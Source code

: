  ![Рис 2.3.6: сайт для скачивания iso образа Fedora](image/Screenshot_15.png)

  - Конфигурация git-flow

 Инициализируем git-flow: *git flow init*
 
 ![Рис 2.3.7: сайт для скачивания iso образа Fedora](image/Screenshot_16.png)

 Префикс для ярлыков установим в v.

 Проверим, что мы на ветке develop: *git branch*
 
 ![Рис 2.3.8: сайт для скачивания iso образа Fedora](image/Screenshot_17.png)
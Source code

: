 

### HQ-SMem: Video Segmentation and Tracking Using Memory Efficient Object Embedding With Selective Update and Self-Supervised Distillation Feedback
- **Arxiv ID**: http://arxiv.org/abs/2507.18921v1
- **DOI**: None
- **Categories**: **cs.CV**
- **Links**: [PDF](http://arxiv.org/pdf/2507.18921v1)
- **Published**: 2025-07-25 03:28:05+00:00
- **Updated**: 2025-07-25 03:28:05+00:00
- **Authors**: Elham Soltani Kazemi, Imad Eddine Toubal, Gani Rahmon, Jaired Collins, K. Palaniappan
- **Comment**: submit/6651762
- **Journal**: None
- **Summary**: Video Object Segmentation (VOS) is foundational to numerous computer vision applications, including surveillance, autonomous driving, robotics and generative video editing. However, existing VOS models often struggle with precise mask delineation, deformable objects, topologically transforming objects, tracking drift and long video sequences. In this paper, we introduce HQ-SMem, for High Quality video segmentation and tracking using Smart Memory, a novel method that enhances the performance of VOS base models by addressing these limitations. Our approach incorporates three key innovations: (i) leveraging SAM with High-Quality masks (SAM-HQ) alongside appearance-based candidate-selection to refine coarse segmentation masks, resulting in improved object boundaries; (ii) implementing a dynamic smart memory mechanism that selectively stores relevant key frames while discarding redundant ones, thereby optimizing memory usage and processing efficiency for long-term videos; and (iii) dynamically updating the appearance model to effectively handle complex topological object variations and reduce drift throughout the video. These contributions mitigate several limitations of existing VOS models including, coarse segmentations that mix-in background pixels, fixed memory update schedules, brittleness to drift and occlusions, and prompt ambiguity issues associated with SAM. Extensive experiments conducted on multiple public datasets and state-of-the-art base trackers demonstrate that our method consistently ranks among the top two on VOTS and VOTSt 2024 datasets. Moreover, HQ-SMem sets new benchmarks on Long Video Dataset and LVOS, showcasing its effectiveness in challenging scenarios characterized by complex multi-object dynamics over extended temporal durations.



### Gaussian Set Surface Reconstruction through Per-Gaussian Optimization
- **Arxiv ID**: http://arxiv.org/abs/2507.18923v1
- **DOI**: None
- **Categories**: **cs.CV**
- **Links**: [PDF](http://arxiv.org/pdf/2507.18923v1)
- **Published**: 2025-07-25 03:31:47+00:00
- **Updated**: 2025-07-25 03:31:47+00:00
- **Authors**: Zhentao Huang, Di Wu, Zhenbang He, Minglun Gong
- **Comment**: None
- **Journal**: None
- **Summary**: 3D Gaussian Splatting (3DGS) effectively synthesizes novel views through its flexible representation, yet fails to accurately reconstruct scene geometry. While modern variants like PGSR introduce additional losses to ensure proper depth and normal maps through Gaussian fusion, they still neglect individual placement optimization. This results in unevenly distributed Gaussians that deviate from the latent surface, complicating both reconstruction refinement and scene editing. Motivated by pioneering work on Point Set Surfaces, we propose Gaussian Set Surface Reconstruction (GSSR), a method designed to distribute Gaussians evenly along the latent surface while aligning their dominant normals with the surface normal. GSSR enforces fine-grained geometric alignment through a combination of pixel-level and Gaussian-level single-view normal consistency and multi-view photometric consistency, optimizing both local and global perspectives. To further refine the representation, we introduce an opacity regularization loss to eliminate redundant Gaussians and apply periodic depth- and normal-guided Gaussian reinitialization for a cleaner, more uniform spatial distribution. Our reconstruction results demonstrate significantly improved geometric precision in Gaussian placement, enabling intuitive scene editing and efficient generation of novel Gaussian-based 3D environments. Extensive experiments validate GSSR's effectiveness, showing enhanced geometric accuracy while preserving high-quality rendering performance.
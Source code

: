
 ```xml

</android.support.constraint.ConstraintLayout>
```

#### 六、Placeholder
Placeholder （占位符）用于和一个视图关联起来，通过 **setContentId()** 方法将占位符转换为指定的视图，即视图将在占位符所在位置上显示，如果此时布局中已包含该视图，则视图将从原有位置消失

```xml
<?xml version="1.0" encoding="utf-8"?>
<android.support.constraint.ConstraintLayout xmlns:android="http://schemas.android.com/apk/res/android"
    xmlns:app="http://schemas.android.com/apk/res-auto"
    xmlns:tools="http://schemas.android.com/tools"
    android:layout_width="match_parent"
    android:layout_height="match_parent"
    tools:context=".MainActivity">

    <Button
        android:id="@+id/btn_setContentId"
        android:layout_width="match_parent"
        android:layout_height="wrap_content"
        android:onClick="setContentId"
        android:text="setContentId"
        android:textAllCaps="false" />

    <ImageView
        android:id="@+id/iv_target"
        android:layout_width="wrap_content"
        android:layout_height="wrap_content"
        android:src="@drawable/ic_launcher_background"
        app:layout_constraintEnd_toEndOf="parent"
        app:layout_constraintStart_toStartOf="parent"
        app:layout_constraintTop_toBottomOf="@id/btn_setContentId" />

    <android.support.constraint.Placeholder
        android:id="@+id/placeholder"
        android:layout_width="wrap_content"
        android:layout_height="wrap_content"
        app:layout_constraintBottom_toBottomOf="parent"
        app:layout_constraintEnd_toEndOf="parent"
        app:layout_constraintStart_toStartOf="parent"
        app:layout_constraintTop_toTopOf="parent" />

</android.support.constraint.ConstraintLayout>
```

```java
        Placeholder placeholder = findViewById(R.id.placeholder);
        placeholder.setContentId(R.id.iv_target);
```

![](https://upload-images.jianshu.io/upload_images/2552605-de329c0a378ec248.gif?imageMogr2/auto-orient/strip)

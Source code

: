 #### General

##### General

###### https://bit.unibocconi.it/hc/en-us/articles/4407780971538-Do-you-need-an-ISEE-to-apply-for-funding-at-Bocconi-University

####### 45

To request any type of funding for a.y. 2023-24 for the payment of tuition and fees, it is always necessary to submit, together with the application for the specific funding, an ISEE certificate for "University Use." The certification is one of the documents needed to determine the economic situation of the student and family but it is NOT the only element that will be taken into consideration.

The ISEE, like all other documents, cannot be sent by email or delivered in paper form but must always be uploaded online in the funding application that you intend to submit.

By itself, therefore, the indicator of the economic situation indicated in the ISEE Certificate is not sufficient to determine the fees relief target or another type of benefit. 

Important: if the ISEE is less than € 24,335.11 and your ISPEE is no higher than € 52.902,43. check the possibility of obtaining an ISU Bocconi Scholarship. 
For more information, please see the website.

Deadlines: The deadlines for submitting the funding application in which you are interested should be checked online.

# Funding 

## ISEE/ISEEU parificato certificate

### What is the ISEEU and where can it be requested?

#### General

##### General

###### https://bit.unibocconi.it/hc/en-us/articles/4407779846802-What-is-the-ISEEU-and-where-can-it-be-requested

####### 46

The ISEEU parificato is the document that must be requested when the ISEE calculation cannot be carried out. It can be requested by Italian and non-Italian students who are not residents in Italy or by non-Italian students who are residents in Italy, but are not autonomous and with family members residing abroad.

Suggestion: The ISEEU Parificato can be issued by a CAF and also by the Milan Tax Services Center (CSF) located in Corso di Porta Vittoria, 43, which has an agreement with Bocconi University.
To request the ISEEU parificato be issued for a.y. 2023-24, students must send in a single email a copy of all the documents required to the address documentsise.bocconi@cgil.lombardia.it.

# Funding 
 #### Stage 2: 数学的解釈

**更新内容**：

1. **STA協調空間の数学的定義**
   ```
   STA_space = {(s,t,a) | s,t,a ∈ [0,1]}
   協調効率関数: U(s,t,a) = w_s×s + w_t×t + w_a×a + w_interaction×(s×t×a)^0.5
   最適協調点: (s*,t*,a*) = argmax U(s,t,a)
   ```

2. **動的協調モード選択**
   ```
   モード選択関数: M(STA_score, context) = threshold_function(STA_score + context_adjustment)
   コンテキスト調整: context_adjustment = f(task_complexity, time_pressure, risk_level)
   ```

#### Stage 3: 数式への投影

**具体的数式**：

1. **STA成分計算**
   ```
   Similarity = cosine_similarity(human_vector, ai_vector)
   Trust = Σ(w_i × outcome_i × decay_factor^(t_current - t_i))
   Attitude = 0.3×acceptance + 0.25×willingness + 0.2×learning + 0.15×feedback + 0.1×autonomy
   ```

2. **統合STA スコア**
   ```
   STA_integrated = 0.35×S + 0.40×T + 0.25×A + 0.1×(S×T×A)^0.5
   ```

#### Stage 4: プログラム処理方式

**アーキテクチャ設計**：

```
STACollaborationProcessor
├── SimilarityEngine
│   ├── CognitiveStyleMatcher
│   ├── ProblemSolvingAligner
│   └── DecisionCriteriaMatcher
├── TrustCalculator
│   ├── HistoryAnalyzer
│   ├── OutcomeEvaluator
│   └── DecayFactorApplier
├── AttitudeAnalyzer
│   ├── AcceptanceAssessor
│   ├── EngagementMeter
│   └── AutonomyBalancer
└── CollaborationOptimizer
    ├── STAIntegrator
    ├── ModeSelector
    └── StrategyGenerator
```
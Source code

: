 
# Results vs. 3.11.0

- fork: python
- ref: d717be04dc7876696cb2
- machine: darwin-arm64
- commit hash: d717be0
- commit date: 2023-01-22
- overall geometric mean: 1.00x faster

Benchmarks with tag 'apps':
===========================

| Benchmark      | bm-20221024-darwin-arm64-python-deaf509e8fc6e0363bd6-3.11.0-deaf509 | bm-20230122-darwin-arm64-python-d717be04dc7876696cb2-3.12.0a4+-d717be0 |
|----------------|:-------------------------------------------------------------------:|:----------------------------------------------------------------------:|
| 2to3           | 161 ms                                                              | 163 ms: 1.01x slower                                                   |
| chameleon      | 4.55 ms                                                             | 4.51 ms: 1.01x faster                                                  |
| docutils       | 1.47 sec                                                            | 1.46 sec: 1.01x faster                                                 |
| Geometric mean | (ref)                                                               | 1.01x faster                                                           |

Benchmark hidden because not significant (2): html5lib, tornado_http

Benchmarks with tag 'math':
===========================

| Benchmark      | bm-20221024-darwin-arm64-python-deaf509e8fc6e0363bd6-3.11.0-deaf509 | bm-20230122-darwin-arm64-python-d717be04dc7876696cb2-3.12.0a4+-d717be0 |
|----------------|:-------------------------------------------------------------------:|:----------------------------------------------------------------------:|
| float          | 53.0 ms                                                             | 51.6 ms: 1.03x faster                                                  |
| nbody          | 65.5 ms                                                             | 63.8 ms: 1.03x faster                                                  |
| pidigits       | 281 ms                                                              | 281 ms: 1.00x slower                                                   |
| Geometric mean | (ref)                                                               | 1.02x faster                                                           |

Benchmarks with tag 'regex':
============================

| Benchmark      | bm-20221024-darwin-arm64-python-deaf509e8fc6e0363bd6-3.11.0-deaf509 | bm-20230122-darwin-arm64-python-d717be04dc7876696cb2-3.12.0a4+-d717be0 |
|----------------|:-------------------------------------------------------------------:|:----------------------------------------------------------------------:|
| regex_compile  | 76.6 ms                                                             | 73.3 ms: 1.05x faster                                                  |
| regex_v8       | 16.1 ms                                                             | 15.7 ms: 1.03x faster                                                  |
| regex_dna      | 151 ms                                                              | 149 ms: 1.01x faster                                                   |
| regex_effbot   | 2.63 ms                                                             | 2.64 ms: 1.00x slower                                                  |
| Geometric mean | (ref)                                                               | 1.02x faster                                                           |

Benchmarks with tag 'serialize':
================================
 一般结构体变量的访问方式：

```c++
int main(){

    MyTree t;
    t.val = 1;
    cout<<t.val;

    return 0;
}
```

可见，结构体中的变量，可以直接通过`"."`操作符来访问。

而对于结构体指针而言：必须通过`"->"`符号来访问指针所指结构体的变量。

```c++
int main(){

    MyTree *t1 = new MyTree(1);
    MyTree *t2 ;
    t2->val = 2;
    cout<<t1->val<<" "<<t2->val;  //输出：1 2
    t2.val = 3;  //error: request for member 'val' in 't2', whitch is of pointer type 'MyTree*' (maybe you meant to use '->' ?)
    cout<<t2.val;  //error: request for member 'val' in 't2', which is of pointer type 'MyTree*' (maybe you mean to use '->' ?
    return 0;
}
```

■ **Task to carry out**: Each line in the listing above that includes "Links" is to be copied.

■ **Expected answer**:
- **Links**: [PDF](http://arxiv.org/pdf/2507.18921v1)
- **Links**: [PDF](http://arxiv.org/pdf/2507.18923v1)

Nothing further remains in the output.